On the fifth day of Christmas, my true love (the creative spirit) sent to me:
Five Satin Bower Birds building
Four Australian Fur Seals Frolicking
Three Tasmanian Tigers barking
Two Superb Lyrebirds Mimicking
and a Kookaburra up a Gum Tree
The fame of the Australian bowerbird partially stems from the practice of building, decorating, and meticulously maintaining a bower to attract females. Naturalist David Attenborough describes these bachelor pads as “a giant bower woven around a single sapling, carpeted with moss… the ultimate seduction parlour.” The highly-decorated halls of the Satin Bowerbird must be regarded as the most wonderful instances of bird architecture yet discovered.
Laurie Ross has photographed a birds pride an joy. Male satin bowerbirds roam the streets and countryside thieving treasures to adorn their bedrooms. Both mature and immature males build bowers and display to prospective females during the breeding season. Bowerbirds build their stick structures and decorate their bowers with colourful objects. These birds are also known to steal decorations from each other.
The Satin Bowerbird’s bachelor pad consisting of two parallel walls of sticks, is built on the ground. The male decorates it with bright blue coloured objects that it collects; blue clothes pegs, drinking straws and bottle tops are among the favourite stolen items, while bright blue parrot feathers, flowers and brown snail shells, make up the majority of decorations away from human habitation. A mixture of chewed vegetable matter and saliva is used to paint the walls of the bower.
Bowerbirds live up to thirty years and can spend half a decade building the bower. This provides a model of the patience, dedication, focus and fortitude demanded of true artistry. The bowerbird is aware, opportunistic and imaginative in their choice of objects: all qualities humans would benefit storing in the bowers of their own consciousness.
Pauline Connolly, a lover of books and birds, compares objects found by the bowerbird in the times gone by, with the things they gather today.

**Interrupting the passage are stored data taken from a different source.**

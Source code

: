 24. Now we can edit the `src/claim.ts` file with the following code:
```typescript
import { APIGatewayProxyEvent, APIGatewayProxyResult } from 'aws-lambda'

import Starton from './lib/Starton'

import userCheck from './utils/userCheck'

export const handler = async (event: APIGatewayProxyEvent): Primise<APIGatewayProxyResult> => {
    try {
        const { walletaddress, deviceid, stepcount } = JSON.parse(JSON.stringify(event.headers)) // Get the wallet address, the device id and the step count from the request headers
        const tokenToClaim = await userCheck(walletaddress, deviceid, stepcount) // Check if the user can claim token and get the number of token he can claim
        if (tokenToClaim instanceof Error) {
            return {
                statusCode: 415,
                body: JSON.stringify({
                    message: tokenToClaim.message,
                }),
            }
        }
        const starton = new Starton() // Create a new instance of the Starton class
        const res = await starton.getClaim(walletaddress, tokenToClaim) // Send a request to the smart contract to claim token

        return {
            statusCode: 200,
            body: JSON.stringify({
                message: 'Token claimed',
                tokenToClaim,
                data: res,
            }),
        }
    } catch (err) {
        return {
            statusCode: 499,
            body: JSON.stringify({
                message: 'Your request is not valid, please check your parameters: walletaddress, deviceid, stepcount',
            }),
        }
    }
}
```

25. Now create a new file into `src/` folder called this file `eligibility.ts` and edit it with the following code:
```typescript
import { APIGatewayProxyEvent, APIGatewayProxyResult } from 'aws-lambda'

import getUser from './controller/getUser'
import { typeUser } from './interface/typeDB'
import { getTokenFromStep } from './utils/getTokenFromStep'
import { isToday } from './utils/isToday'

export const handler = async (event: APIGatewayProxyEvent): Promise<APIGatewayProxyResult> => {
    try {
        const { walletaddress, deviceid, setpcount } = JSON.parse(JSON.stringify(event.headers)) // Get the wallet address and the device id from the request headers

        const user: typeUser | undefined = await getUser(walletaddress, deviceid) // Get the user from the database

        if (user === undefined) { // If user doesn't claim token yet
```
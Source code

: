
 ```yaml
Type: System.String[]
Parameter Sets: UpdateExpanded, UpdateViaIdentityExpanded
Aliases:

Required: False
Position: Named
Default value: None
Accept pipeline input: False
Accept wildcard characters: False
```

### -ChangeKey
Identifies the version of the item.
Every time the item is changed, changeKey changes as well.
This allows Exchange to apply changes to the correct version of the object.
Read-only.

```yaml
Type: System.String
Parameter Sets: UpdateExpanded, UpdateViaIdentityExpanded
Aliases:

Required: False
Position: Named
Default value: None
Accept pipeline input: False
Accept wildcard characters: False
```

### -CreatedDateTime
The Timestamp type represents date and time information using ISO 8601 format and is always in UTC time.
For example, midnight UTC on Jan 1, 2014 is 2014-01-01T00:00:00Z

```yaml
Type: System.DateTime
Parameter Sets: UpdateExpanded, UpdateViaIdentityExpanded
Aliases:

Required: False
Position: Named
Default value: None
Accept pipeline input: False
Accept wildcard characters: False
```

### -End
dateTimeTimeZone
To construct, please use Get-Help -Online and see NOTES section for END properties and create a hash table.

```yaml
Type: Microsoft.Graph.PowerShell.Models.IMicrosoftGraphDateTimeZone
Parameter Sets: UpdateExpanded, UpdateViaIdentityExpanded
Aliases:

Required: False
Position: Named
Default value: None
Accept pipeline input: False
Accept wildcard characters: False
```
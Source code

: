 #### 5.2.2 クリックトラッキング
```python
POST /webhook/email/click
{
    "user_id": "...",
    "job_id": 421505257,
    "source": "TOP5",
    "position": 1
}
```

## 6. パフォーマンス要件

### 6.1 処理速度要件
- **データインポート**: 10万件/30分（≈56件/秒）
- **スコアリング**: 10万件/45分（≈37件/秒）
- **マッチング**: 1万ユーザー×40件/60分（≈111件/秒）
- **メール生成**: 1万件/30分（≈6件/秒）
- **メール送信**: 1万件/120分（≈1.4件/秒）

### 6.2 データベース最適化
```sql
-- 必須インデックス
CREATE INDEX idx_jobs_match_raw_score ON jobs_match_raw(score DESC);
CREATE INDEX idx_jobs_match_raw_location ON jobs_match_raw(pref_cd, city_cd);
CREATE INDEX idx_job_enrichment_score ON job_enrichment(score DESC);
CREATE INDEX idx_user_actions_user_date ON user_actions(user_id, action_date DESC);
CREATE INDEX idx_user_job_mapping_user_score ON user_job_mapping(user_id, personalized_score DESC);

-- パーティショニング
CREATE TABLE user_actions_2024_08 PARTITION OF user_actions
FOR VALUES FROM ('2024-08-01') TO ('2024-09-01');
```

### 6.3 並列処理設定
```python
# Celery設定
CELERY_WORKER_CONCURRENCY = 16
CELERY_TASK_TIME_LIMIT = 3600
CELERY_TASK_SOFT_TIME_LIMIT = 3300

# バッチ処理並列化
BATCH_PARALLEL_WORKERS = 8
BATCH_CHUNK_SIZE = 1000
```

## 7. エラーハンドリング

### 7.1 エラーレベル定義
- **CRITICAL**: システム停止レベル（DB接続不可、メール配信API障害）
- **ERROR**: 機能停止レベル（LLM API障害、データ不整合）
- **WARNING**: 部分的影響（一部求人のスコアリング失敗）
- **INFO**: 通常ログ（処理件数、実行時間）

In doing so she provides a snapshot of life 70 years ago.
The Aboriginal people called this bird the ‘ghost bird’ because it may also collect bones for its bower. The association with ghosts might also be related to the fact that the bowerbird can throw his voice and imitate the sounds of dogs, people and other birds; things which aren’t there.
Jennifer Ackerman takes the times to observe birds in her writings. Her book, The Genius of Birds, includes a chapter describing the artistry of the satin bowerbird. Ackerman notes that European naturalists were perplexed whey they found these bowers and thought they had stumbled on fanciful dollhouses made by aboriginal children or their mothers. Like those before her, she is awed by the industriousness of this highly skilled, feathered builder.
No doubt, mere mortals, such as myself, are so impressed by the skill of these birds because we can relate to their obsession. Perhaps with a different motive, we assemble things and decorate ‘our nests’. I love finding old things that I can place, strategically around the garden. For example, I have a collection of old bird cages and wheelbarrows. Then there are the stones that I have picked up and arranged around some large planters.
I am fortunate enough to have visited, Antares, an iron art garden created by Roger McKindley, in Newstead, Victoria. His garden matches anything a Satin Bowerbird could fashion. Antares entices your imagination through mystery and a sense of play. Broken and discarded objects come together, finding new life.
♥ The satin bowerbirds teach us that effort, resilience and innovation is necessary for bringing the beautiful within us out for all the world to see. They are encouraging us to take familiar things out of their environment and explore new ways of putting fragments together.
♥ Identify valuable (but often forgotten) parts of your life and find or create physical totems to represent them. Carefully arrange and rearrange these totems!
♥ If you encounter Bowerbird with bones, do you hang onto the old bones of your past – or are you able to ‘let go’ and release the past.
♥ You have found some old stuff! Learn more about the art of assemblage and what to do with that stuff you have found.
In the world of humans, assemblage is art that is made by assembling disparate elements – often everyday objects – scavenged by the artist or bought specially. The use of assemblage as an approach to making art goes back to Pablo Picasso’s cubist constructions, the three-dimensional works he began to make from 1912. An early example is his Still Life 1914 which is made from scraps of wood and a length of tablecloth fringing, glued together and painted. Picasso continued to use assemblage intermittently throughout his career.
In 1918 dada artist Kurt Schwitters began to use scavenged scrap materials to create collage assemblages – he called this technique ‘merz’. Assemblage also became the basis for many surrealist objects. Inspired by psychologist Sigmund Freud’s writings about the unconscious and dreams, surrealist artists often combined unlikely combinations of found objects to create surprising and unsettling sculptures. (Source: Assemblage Art Term Tate).